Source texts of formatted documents
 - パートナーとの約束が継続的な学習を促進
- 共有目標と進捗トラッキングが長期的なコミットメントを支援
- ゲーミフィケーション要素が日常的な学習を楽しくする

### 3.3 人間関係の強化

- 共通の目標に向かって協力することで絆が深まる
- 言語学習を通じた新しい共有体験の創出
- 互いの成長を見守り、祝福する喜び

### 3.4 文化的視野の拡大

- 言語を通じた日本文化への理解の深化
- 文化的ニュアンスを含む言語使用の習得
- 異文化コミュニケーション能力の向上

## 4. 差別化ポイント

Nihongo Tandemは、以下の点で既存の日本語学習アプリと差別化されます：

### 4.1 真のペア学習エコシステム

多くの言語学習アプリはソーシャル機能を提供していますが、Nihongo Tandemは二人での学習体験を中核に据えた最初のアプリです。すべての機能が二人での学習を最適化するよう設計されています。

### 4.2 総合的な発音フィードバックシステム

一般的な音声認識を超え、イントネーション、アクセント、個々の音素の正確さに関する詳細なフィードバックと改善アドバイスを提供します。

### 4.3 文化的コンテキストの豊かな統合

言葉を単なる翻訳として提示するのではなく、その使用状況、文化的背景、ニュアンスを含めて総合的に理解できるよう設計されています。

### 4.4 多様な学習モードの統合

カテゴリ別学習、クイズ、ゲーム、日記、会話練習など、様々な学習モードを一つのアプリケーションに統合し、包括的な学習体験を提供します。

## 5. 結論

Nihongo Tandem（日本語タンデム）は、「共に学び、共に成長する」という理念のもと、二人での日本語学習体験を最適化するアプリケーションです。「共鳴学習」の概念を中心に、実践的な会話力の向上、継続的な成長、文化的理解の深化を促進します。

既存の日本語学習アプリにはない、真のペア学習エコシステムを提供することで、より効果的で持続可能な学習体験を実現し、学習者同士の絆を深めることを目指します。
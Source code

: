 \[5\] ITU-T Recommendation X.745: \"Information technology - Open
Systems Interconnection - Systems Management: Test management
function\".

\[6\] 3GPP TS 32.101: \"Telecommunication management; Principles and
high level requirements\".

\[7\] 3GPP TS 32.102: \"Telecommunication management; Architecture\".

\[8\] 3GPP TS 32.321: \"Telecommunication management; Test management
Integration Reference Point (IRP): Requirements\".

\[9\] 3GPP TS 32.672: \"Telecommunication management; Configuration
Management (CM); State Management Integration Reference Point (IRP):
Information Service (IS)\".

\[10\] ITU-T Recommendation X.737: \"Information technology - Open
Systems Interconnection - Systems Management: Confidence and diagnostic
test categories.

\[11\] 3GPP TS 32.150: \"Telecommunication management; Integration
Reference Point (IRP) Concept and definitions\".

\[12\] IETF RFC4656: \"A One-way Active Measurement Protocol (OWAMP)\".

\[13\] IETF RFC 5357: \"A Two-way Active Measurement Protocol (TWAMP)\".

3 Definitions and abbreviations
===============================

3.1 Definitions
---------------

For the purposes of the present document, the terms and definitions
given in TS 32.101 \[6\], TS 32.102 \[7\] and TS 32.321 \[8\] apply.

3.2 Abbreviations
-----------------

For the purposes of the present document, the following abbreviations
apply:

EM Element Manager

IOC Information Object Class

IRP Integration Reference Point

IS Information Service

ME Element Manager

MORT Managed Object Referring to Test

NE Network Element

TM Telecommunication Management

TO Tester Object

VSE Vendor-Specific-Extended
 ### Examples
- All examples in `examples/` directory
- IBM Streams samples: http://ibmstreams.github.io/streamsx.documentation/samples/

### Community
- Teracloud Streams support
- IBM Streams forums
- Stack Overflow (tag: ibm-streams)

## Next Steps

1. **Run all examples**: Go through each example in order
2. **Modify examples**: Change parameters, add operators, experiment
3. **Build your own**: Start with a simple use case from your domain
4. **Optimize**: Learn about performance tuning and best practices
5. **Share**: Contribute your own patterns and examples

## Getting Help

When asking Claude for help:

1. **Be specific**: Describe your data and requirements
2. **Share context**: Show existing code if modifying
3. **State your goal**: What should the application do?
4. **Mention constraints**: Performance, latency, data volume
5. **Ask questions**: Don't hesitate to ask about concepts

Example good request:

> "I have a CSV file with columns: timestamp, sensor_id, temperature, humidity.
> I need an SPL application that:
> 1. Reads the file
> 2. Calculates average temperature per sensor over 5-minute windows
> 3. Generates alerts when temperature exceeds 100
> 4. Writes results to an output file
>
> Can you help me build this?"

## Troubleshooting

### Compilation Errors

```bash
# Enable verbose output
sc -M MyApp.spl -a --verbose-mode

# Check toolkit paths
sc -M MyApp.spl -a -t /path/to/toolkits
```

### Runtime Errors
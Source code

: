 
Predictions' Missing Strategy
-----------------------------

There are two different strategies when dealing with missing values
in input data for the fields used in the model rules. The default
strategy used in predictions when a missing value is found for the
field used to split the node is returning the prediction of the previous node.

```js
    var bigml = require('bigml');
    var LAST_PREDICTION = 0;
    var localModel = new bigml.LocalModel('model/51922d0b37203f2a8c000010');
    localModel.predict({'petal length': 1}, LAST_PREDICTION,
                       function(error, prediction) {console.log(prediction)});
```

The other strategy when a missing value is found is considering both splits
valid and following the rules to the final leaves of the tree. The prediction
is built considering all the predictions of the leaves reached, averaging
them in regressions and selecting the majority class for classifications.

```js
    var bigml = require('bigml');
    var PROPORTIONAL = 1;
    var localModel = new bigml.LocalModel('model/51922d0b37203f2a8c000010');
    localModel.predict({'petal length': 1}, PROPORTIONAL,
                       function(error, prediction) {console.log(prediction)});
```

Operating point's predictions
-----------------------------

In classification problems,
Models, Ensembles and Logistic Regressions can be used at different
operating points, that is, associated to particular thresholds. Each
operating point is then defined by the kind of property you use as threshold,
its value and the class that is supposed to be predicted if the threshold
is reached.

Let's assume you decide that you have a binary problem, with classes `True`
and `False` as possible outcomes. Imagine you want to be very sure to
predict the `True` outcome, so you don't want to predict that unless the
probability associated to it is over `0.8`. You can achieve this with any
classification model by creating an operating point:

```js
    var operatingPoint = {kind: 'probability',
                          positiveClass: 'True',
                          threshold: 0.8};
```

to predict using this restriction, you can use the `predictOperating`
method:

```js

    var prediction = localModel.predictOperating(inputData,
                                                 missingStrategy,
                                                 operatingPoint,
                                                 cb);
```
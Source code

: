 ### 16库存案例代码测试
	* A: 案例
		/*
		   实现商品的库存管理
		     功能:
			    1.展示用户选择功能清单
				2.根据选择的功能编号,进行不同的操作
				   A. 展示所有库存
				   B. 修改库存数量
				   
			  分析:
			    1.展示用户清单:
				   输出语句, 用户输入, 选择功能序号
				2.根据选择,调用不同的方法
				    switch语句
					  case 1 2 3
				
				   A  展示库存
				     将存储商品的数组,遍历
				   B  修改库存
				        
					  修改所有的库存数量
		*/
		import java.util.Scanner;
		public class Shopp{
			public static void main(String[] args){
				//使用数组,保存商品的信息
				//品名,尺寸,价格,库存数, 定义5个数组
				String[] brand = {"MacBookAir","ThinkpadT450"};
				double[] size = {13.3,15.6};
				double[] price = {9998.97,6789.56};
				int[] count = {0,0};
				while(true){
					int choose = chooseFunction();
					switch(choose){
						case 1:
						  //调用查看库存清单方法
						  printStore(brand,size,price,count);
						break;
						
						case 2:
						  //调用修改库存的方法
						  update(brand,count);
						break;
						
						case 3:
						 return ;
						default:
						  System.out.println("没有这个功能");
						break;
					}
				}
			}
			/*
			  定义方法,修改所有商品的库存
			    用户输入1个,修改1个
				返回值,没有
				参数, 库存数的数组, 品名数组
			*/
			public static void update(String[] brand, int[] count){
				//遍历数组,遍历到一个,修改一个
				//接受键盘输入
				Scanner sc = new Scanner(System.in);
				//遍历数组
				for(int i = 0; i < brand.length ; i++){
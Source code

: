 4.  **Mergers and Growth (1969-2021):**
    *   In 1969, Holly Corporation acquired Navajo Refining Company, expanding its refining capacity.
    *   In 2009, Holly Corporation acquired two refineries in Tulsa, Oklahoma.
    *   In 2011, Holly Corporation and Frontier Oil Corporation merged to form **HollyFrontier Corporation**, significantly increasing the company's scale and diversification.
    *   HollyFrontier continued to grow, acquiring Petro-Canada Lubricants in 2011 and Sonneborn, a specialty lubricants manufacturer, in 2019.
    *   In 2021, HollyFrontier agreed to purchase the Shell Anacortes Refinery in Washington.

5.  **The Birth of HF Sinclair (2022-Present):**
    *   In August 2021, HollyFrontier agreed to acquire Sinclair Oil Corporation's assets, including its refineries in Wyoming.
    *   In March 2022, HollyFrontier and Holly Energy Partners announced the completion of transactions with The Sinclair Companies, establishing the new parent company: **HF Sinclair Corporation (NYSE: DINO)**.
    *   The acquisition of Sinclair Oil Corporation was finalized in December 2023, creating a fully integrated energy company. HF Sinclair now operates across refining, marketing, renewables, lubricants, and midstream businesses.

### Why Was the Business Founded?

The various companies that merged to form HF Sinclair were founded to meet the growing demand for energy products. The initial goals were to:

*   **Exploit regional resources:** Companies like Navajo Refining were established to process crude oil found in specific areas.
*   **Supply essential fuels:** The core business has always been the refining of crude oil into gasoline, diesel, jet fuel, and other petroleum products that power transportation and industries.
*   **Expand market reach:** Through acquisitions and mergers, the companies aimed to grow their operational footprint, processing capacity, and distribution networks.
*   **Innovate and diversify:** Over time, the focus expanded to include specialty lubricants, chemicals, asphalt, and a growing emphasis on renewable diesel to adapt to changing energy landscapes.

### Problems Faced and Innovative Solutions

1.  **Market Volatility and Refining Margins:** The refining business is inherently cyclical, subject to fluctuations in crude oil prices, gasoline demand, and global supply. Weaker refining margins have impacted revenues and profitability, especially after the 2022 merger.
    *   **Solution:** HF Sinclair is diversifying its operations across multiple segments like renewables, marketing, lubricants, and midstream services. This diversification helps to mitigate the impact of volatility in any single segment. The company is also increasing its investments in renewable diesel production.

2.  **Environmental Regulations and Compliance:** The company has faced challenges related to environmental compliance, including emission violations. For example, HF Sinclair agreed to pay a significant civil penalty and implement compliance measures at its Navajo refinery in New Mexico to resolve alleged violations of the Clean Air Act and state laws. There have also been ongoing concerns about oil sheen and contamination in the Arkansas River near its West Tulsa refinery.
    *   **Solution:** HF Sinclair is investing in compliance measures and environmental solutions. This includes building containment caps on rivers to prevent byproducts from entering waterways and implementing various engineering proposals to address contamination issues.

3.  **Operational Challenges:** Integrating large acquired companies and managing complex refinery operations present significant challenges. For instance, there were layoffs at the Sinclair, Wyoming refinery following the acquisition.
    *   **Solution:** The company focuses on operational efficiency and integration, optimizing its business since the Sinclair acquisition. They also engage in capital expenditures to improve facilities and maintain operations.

**Brief**
Look above for the line holding "输出语句, 用户输入, 选择功能序号" and the line holding "update(brand,count);". Retype both, and every line between them, word for word and nothing else.

**Task response**
				   输出语句, 用户输入, 选择功能序号
				2.根据选择,调用不同的方法
				    switch语句
					  case 1 2 3
				
				   A  展示库存
				     将存储商品的数组,遍历
				   B  修改库存
				        
					  修改所有的库存数量
		*/
		import java.util.Scanner;
		public class Shopp{
			public static void main(String[] args){
				//使用数组,保存商品的信息
				//品名,尺寸,价格,库存数, 定义5个数组
				String[] brand = {"MacBookAir","ThinkpadT450"};
				double[] size = {13.3,15.6};
				double[] price = {9998.97,6789.56};
				int[] count = {0,0};
				while(true){
					int choose = chooseFunction();
					switch(choose){
						case 1:
						  //调用查看库存清单方法
						  printStore(brand,size,price,count);
						break;
						
						case 2:
						  //调用修改库存的方法
						  update(brand,count);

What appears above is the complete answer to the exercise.